# TEST TRACK - various curves



## SD90WLMT (Feb 16, 2010)

Some times it is easier to be knowledgeable than just guess at something.
While everyone is aware I'm not building the typical layout size wise, I do dabble in a variety of projects for others. This forces me to stay ahead of the curve on design projects, and as such I finally needed a curved test track to plan ahead and ensure what I build will fit and work for My friends on their layouts.

Here is My new test track, built on plywood. I store it indoors, while bringing it outside to use as needed.

4 curves provide flexibility in design needs to try different approaches. Also this works great in a step down approach to find that curve that works best, yet is the limit for a piece of equipment.

I built 12ft, 10ft, 8ft, & 6ft Radius curves. These cover 90% of what I or friends run on.

The track used is flex track, installed using a huge temporary protractor to create smooth line work, then screwed to the plywood base.










Using a SD45 loco, coupled to a USAT 50 ft box car

Over hang on a 12 ft R 










Over hang on smaller 6 ft R










Using this curved track has helped Me on many projects I have been working on, knowing what fits and how much clearances may be existing or needed on a project.

Dirk
DMSRy.


----------



## ewarhol (Mar 3, 2014)

I'm gonna have to think of building something like that.

But for now, my tightest radius is 4.5' (9' diameter). If I can make it work now, then I know it will work on my future dream layout where the radii/diameters will be larger.

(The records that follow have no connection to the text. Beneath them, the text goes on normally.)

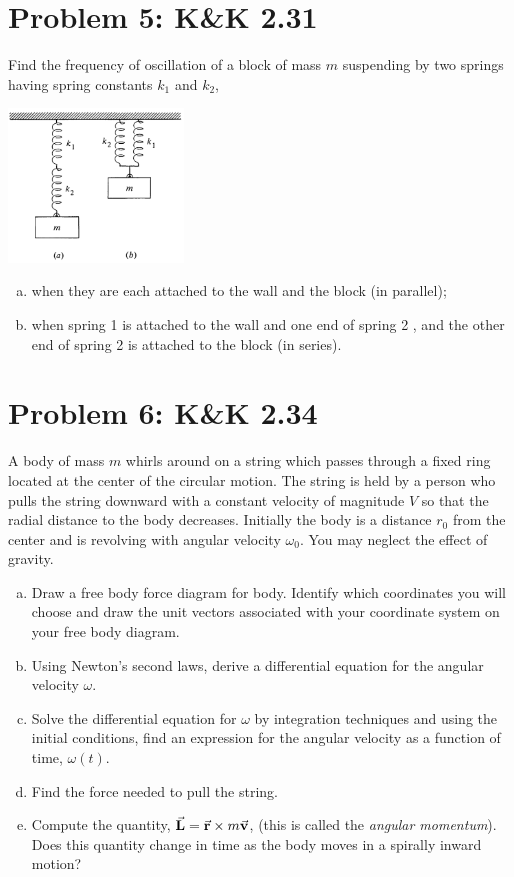 \documentclass[problems]{esg8012pset}
\begin{document}
\section*{Problem 5: K\&K 2.31}
  Find the frequency of oscillation of a block of mass $m$ suspending by two springs having spring constants $k_1$ and $k_2$,
  \begin{center}\includegraphics[width=0.35\textwidth]{ps03_4}\end{center}
  \begin{enumerate}[a)]
    \item when they are each attached to the wall and the block (in parallel);
    \item when spring 1 is attached to the wall and one end of spring 2 , and the other end of spring 2 is attached to the block (in series).
  \end{enumerate}
\section*{Problem 6: K\&K 2.34}
  A body of mass $m$ whirls around on a string which passes through a fixed ring located at the center of the circular motion. The string is held by a person who pulls the string downward with a constant velocity of magnitude $V$ so that the radial distance to the body decreases. Initially the body is a distance $r_0$ from the center and is revolving
with angular velocity $\omega_0$. You may neglect the effect of gravity.
  \begin{enumerate}[a)]
    \item Draw a free body force diagram for body. Identify which coordinates you will choose and draw the unit vectors associated with your coordinate system on your free body diagram.
    \item Using Newton's second laws, derive a differential equation for the angular velocity $\omega$.
    \item Solve the differential equation for $\omega$ by integration techniques and using the initial conditions, find an expression for the angular velocity as a function of time, $\omega(t)$.
    \item Find the force needed to pull the string.
    \item Compute the quantity, $\vec{\bf{L}} = \vec{\bf{r}}\times m\vec{\bf{v}}$, (this is called the \emph{angular momentum}). Does this quantity change in time as the body moves in a spirally inward motion?
  \end{enumerate}
\end{document}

What kind of track is that? SVRR? Code 250?


----------



## SD90WLMT (Feb 16, 2010)

Llagas Creek, aluminum rail - code 250. Flex


----------



## fyrekop (Sep 20, 2011)

Dirk,
I have some 4' R pieces of brass Aristo if you want to make a "tighter" turn on another piece of plywood. I think my tightest curve is 5' R so there will be some hang over if you bring those larger engines.
Alan


----------



## SD90WLMT (Feb 16, 2010)

I'll have to pick n choose which large locos can swing trucks tight nuff for your layout...!
Many are limited down to 8 ft radius...as tight as they will safely run..

Well have to work up a list of power do's n don't see for my stuff...
I fully expect my steam power should not be as restrictive tho.


----------



## SD90WLMT (Feb 16, 2010)

I do need to possibly build a 5 ft R curve..for reference..in the future some time..


----------



## fyrekop (Sep 20, 2011)

Quick Oops. No curves less than 5' R since I'm building to take that Live Steam Mikado and that is min 8.5 D


----------



## Garratt (Sep 15, 2012)

I'm glad you marked both radius and diameter.
Nothing worse than a tool that stooges you.... 

Andrew


----------



## SD90WLMT (Feb 16, 2010)

Yea...... Amazing how many are baffled in G by what curves are being used...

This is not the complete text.